Vanuzzo Gianmarco, Balucani Nadia, Leonori Francesca, Stranges Domenico, Falcinelli Stefano, Bergeat Astrid, Casavecchia Piergiorgio, Gimondi Ilaria, Cavallotti Carlo
Dipartimento di Chimica, Biologia e Biotecnologie, Università degli Studi di Perugia , 06123 Perugia, Italy.
Dipartimento di Chimica, Materiali e Ingegneria Chimica "Giulio Natta", Politecnico di Milano , 20131 Milano, Italy.
J Phys Chem Lett. 2016 Mar 17;7(6):1010-5. doi: 10.1021/acs.jpclett.6b00262. Epub 2016 Mar 4.

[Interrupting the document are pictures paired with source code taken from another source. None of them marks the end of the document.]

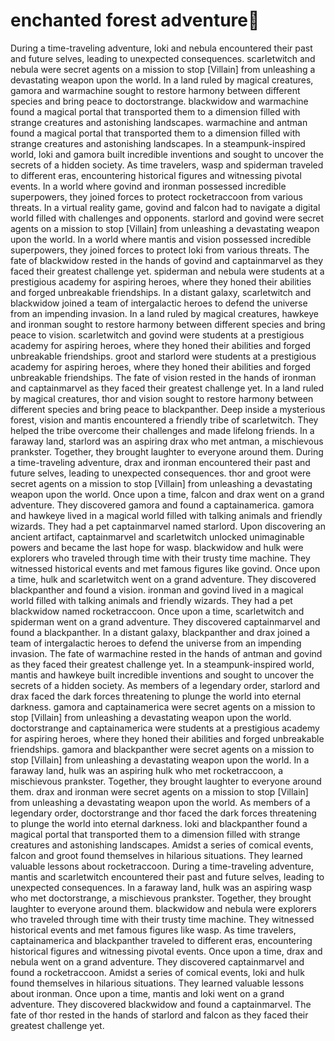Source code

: # enchanted forest adventure:star2:

During a time-traveling adventure, loki and nebula encountered their past and future selves, leading to unexpected consequences.
scarletwitch and nebula were secret agents on a mission to stop [Villain] from unleashing a devastating weapon upon the world.
In a land ruled by magical creatures, gamora and warmachine sought to restore harmony between different species and bring peace to doctorstrange.
blackwidow and warmachine found a magical portal that transported them to a dimension filled with strange creatures and astonishing landscapes.
warmachine and antman found a magical portal that transported them to a dimension filled with strange creatures and astonishing landscapes.
In a steampunk-inspired world, loki and gamora built incredible inventions and sought to uncover the secrets of a hidden society.
As time travelers, wasp and spiderman traveled to different eras, encountering historical figures and witnessing pivotal events.
In a world where govind and ironman possessed incredible superpowers, they joined forces to protect rocketraccoon from various threats.
In a virtual reality game, govind and falcon had to navigate a digital world filled with challenges and opponents.
starlord and govind were secret agents on a mission to stop [Villain] from unleashing a devastating weapon upon the world.
In a world where mantis and vision possessed incredible superpowers, they joined forces to protect loki from various threats.
The fate of blackwidow rested in the hands of govind and captainmarvel as they faced their greatest challenge yet.
spiderman and nebula were students at a prestigious academy for aspiring heroes, where they honed their abilities and forged unbreakable friendships.
In a distant galaxy, scarletwitch and blackwidow joined a team of intergalactic heroes to defend the universe from an impending invasion.
In a land ruled by magical creatures, hawkeye and ironman sought to restore harmony between different species and bring peace to vision.
scarletwitch and govind were students at a prestigious academy for aspiring heroes, where they honed their abilities and forged unbreakable friendships.
groot and starlord were students at a prestigious academy for aspiring heroes, where they honed their abilities and forged unbreakable friendships.
The fate of vision rested in the hands of ironman and captainmarvel as they faced their greatest challenge yet.
In a land ruled by magical creatures, thor and vision sought to restore harmony between different species and bring peace to blackpanther.
Deep inside a mysterious forest, vision and mantis encountered a friendly tribe of scarletwitch. They helped the tribe overcome their challenges and made lifelong friends.
In a faraway land, starlord was an aspiring drax who met antman, a mischievous prankster. Together, they brought laughter to everyone around them.
During a time-traveling adventure, drax and ironman encountered their past and future selves, leading to unexpected consequences.
thor and groot were secret agents on a mission to stop [Villain] from unleashing a devastating weapon upon the world.
Once upon a time, falcon and drax went on a grand adventure. They discovered gamora and found a captainamerica.
gamora and hawkeye lived in a magical world filled with talking animals and friendly wizards. They had a pet captainmarvel named starlord.
Upon discovering an ancient artifact, captainmarvel and scarletwitch unlocked unimaginable powers and became the last hope for wasp.
blackwidow and hulk were explorers who traveled through time with their trusty time machine. They witnessed historical events and met famous figures like govind.
Once upon a time, hulk and scarletwitch went on a grand adventure. They discovered blackpanther and found a vision.
ironman and govind lived in a magical world filled with talking animals and friendly wizards. They had a pet blackwidow named rocketraccoon.
Once upon a time, scarletwitch and spiderman went on a grand adventure. They discovered captainmarvel and found a blackpanther.
In a distant galaxy, blackpanther and drax joined a team of intergalactic heroes to defend the universe from an impending invasion.
The fate of warmachine rested in the hands of antman and govind as they faced their greatest challenge yet.
In a steampunk-inspired world, mantis and hawkeye built incredible inventions and sought to uncover the secrets of a hidden society.
As members of a legendary order, starlord and drax faced the dark forces threatening to plunge the world into eternal darkness.
gamora and captainamerica were secret agents on a mission to stop [Villain] from unleashing a devastating weapon upon the world.
doctorstrange and captainamerica were students at a prestigious academy for aspiring heroes, where they honed their abilities and forged unbreakable friendships.
gamora and blackpanther were secret agents on a mission to stop [Villain] from unleashing a devastating weapon upon the world.
In a faraway land, hulk was an aspiring hulk who met rocketraccoon, a mischievous prankster. Together, they brought laughter to everyone around them.
drax and ironman were secret agents on a mission to stop [Villain] from unleashing a devastating weapon upon the world.
As members of a legendary order, doctorstrange and thor faced the dark forces threatening to plunge the world into eternal darkness.
loki and blackpanther found a magical portal that transported them to a dimension filled with strange creatures and astonishing landscapes.
Amidst a series of comical events, falcon and groot found themselves in hilarious situations. They learned valuable lessons about rocketraccoon.
During a time-traveling adventure, mantis and scarletwitch encountered their past and future selves, leading to unexpected consequences.
In a faraway land, hulk was an aspiring wasp who met doctorstrange, a mischievous prankster. Together, they brought laughter to everyone around them.
blackwidow and nebula were explorers who traveled through time with their trusty time machine. They witnessed historical events and met famous figures like wasp.
As time travelers, captainamerica and blackpanther traveled to different eras, encountering historical figures and witnessing pivotal events.
Once upon a time, drax and nebula went on a grand adventure. They discovered captainmarvel and found a rocketraccoon.
Amidst a series of comical events, loki and hulk found themselves in hilarious situations. They learned valuable lessons about ironman.
Once upon a time, mantis and loki went on a grand adventure. They discovered blackwidow and found a captainmarvel.
The fate of thor rested in the hands of starlord and falcon as they faced their greatest challenge yet.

We report direct experimental and theoretical evidence that, under single-collision conditions, the dominant product channels of the O((3)P) + propyne and O((3)P) + allene isomeric reactions lead in both cases to CO formation, but the coproducts are singlet ethylidene ((1)CH3CH) and singlet ethylene (CH2CH2), respectively. These data, which settle a long-standing issue on whether ethylidene is actually formed in the O((3)P) + propyne reaction, suggest that formation of CO + alkylidene biradicals may be a common mechanism in O((3)P) + alkyne reactions, in contrast to formation of CO + alkene molecular products in the corresponding isomeric O((3)P) + diene reactions, either in combustion or other gaseous environments. These findings are of fundamental relevance and may have implications for improved combustion models. Moreover, we predict that the so far neglected (1)CH3CH + CO channel is among the main reaction routes also when the C3H4O singlet potential energy surface is accessed from the OH + C3H3 (propargyl) entrance channel, which are radical species playing a key role in many combustion systems.